In addition, we evaluated the impact of A2AR deletion on the development of memory impairments of THY-Tau22 mice using Morris water maze. As shown in Figure 1c, following path length calculations, there was no significant difference between groups during the learning phase using two-way ANOVA analysis (P>0.05). Also, neither Tau nor A2A genotypes influenced animal velocity (P>0.05; Figure 1d). Seventy-two hours following acquisition, a probe trial was performed. Regardless of A2AR expression, WT animals exhibited a significant preference for the target quadrant (Figure 1e; WT A2A+/+: P<0.0001; WT A2A−/−: P<0.0001 vs non-target quadrants), with a significantly greater proportion of time spent in the former than expected by chance (that is, >25%; WT A2A+/+: 36.1±2.3%, P<0.0001; WT A2A−/−: 35.1±1.9%, P<0.0001). Therefore, in line with the Y-maze evaluation, A2AR deletion itself did not impact spatial memory in WT animals. As expected, Tau A2A+/+ mice exhibited major memory impairments with no preference for the target quadrant (Figure 1e; P>0.05 vs non-target quadrants; P=0.17 when compared to chance, that is, 25%), as well as a significant reduction of the percentage of time spent in the latter as compared to WT animals (WT A2A+/+: 36.1±2.3% vs Tau A2A+/+: 29.1±2.9%, P=0.009; one-way ANOVA). In sharp contrast, A2AR deletion prevented memory impairments in THY-Tau22 animals. Indeed, Tau A2A−/− mice manifested a significant preference for the target quadrant (Figure 1e, P<0.0001 vs non-target quadrants) and spent a significantly greater proportion of their time in the former than expected by chance (37.6±2.9%, P=0.0003). Furthermore, one-way ANOVA analysis indicated that Tau A2A−/− mice spent a higher percentage of time in the target quadrant than Tau A2A+/+ animals (37.6±2.9% vs 29.1±2.9%; P=0.002; Figure 1e), while they exhibited a score similar to WT A2A+/+ (37.6±2.9% vs 36.1±2.3%; P=0.6) and WT A2A−/− groups (37.6±2.9% vs 35.1±1.9%; P=0.36). In THY-Tau22 mice, similar beneficial effects of A2AR deletion were found regardless of mice gender (Supplementary Figure 1). Altogether, these behavioural evaluations indicated that A2AR deletion prevents spatial memory alterations in THY-Tau22 mice.

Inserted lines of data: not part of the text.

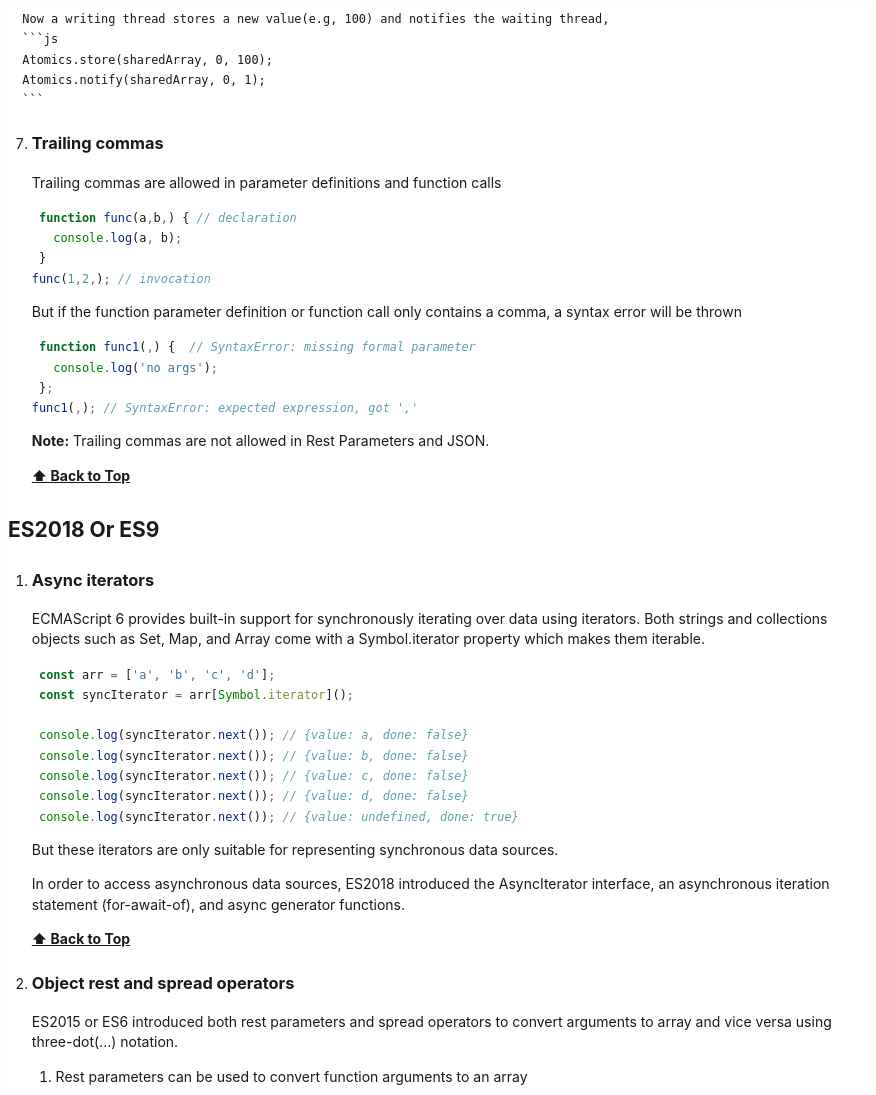       Now a writing thread stores a new value(e.g, 100) and notifies the waiting thread,
      ```js
      Atomics.store(sharedArray, 0, 100);
      Atomics.notify(sharedArray, 0, 1);
      ```

7. ### Trailing commas
   Trailing commas are  allowed in parameter definitions and function calls
   ```js
    function func(a,b,) { // declaration
      console.log(a, b);
    }
   func(1,2,); // invocation
   ```
   But if the function parameter definition or function call only contains a comma, a syntax error will be thrown
   ```js
    function func1(,) {  // SyntaxError: missing formal parameter
      console.log('no args');
    };
   func1(,); // SyntaxError: expected expression, got ','
   ```

   **Note:** Trailing commas are not allowed in Rest Parameters and JSON.

    **[⬆ Back to Top](#table-of-contents)**

## ES2018 Or ES9

1. ### Async iterators

   ECMAScript 6 provides built-in support for synchronously iterating over data using iterators. Both strings and collections objects such as Set, Map, and Array come with a Symbol.iterator property which makes them iterable.

   ```js
    const arr = ['a', 'b', 'c', 'd'];
    const syncIterator = arr[Symbol.iterator]();

    console.log(syncIterator.next()); // {value: a, done: false}
    console.log(syncIterator.next()); // {value: b, done: false}
    console.log(syncIterator.next()); // {value: c, done: false}
    console.log(syncIterator.next()); // {value: d, done: false}
    console.log(syncIterator.next()); // {value: undefined, done: true}
   ```

   But these iterators are only suitable for representing synchronous data sources.

   In order to access asynchronous data sources, ES2018 introduced the AsyncIterator interface, an asynchronous iteration statement (for-await-of), and async generator functions.

    **[⬆ Back to Top](#table-of-contents)**

2. ### Object rest and spread operators

   ES2015 or ES6 introduced both rest parameters and spread operators to convert arguments to array and vice versa using three-dot(...) notation.
   1. Rest parameters can be used to convert function arguments to an array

Of note, we also checked motor performances using open-field and rotarod tasks. We did not find significant differences in path length and latency to fall between experimental groups (Supplementary Figures 2A and B). We also analysed the impact of A2AR deletion on anxiety using the elevated plus maze task. THY-Tau22 mice spent significantly more time in the open arms as compared to controls (WT: 28.7±1.6% vs Tau A2A+/+: 36.7±3.7%; P=0.04, one-way ANOVA; Supplementary Figure 2C), whereas A2AR knockout animals exhibited the opposite phenotype (WT: 28.7±1.6% vs A2A−/−: 19.9±2.1%, P=0.04, one-way ANOVA). In the THY-Tau22 background, A2AR deletion normalized the anxiety profile. Tau A2A−/− mice spent significantly less time in the open arms than Tau A2A+/+ animals (Tau A2A−/−: 28.9±2.8%, P=0.04 vs Tau A2A+/+; one-way ANOVA) and exhibited a similar score to that of WT animals (P=0.04 vs WT; P=0.95, one-way ANOVA; Supplementary Figure 2C). A2AR deletion thus appears to normalize anxiety impairments in THY-Tau22 mice.
A2AR deletion reduces hippocampal Tau phosphorylation in THY-Tau22 mice
Spatio-temporal progression of Tau pathology in the AD brains correlates with the progression of cognitive symptoms.12, 13 Accordingly, progressive development of hippocampal Tau pathology parallels memory impairments in THY-Tau22 mice.15 Therefore, we investigated whether the memory improvement seen in Tau A2A−/− mice were related to any changes in Tau protein. In a first attempt, given the important number of phosphorylation sites on Tau (>80),29 we performed a two-dimensional (2D) gel electrophoresis analysis to evaluate global charge changes of human Tau protein in Tau A2A+/+ vs Tau A2A−/− animals. We observed a reduction of Tau isovariants at the acidic pH range in Tau A2A−/− mice as compared to Tau A2A+/+ animals, suggesting a reduced Tau phosphorylation (arrow; Figure 2a).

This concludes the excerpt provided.